# [EXERCISE DETAILS]
Please reproduce verbatim the lines below, from the first through the one with "This is all".
*** Block opens ***
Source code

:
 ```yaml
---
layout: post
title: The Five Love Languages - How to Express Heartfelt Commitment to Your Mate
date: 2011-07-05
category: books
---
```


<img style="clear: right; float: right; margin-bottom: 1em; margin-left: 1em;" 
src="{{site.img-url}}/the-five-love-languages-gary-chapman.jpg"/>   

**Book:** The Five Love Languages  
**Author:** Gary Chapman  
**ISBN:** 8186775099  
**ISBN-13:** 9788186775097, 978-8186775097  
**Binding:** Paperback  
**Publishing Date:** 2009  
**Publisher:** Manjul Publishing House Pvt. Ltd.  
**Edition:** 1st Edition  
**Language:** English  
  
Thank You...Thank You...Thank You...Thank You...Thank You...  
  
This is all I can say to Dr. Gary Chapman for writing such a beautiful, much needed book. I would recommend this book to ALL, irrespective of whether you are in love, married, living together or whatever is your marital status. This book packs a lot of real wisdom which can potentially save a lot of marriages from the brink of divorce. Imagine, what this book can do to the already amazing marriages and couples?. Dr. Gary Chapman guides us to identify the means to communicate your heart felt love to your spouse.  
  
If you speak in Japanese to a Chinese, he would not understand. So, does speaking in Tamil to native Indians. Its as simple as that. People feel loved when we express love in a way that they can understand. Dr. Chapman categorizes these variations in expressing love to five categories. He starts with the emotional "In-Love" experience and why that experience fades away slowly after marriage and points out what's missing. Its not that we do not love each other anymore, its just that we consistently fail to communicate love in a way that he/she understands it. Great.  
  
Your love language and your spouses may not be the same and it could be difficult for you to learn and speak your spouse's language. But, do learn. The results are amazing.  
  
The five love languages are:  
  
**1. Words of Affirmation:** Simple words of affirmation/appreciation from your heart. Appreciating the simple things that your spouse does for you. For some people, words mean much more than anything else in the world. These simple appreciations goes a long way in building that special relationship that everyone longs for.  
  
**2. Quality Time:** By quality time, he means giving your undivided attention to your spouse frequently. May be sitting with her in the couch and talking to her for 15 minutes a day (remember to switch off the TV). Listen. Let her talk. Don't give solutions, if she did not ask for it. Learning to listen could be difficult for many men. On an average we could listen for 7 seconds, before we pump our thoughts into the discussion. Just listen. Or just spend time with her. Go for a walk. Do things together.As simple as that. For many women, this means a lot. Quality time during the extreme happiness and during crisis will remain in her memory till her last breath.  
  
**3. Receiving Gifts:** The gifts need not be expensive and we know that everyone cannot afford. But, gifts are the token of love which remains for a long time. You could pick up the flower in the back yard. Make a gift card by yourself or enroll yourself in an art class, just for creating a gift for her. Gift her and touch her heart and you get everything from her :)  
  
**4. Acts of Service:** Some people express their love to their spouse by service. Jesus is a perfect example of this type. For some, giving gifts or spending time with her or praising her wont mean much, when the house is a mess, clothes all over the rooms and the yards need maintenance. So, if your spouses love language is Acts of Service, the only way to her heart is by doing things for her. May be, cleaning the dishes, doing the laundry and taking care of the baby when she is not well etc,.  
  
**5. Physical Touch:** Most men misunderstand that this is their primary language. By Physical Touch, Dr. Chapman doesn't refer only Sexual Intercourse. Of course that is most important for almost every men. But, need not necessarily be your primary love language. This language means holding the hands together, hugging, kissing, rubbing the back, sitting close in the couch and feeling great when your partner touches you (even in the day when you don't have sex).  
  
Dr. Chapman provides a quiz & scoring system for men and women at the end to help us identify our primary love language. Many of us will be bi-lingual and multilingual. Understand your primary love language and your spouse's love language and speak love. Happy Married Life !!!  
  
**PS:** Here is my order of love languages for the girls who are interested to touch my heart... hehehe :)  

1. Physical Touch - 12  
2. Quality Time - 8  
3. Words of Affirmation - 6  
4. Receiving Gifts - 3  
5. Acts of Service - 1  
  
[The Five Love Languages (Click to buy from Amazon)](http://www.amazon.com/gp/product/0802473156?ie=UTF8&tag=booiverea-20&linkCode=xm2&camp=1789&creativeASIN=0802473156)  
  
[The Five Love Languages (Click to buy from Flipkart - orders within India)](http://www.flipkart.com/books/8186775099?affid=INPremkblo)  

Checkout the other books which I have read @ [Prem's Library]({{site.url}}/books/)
*** Block closes ***
# [OUTPUT OF THE EXERCISE]
Source code

:
 ```yaml
---
layout: post
title: The Five Love Languages - How to Express Heartfelt Commitment to Your Mate
date: 2011-07-05
category: books
---
```


<img style="clear: right; float: right; margin-bottom: 1em; margin-left: 1em;" 
src="{{site.img-url}}/the-five-love-languages-gary-chapman.jpg"/>   

**Book:** The Five Love Languages  
**Author:** Gary Chapman  
**ISBN:** 8186775099  
**ISBN-13:** 9788186775097, 978-8186775097  
**Binding:** Paperback  
**Publishing Date:** 2009  
**Publisher:** Manjul Publishing House Pvt. Ltd.  
**Edition:** 1st Edition  
**Language:** English  
  
Thank You...Thank You...Thank You...Thank You...Thank You...  
  
This is all I can say to Dr. Gary Chapman for writing such a beautiful, much needed book. I would recommend this book to ALL, irrespective of whether you are in love, married, living together or whatever is your marital status. This book packs a lot of real wisdom which can potentially save a lot of marriages from the brink of divorce. Imagine, what this book can do to the already amazing marriages and couples?. Dr. Gary Chapman guides us to identify the means to communicate your heart felt love to your spouse.  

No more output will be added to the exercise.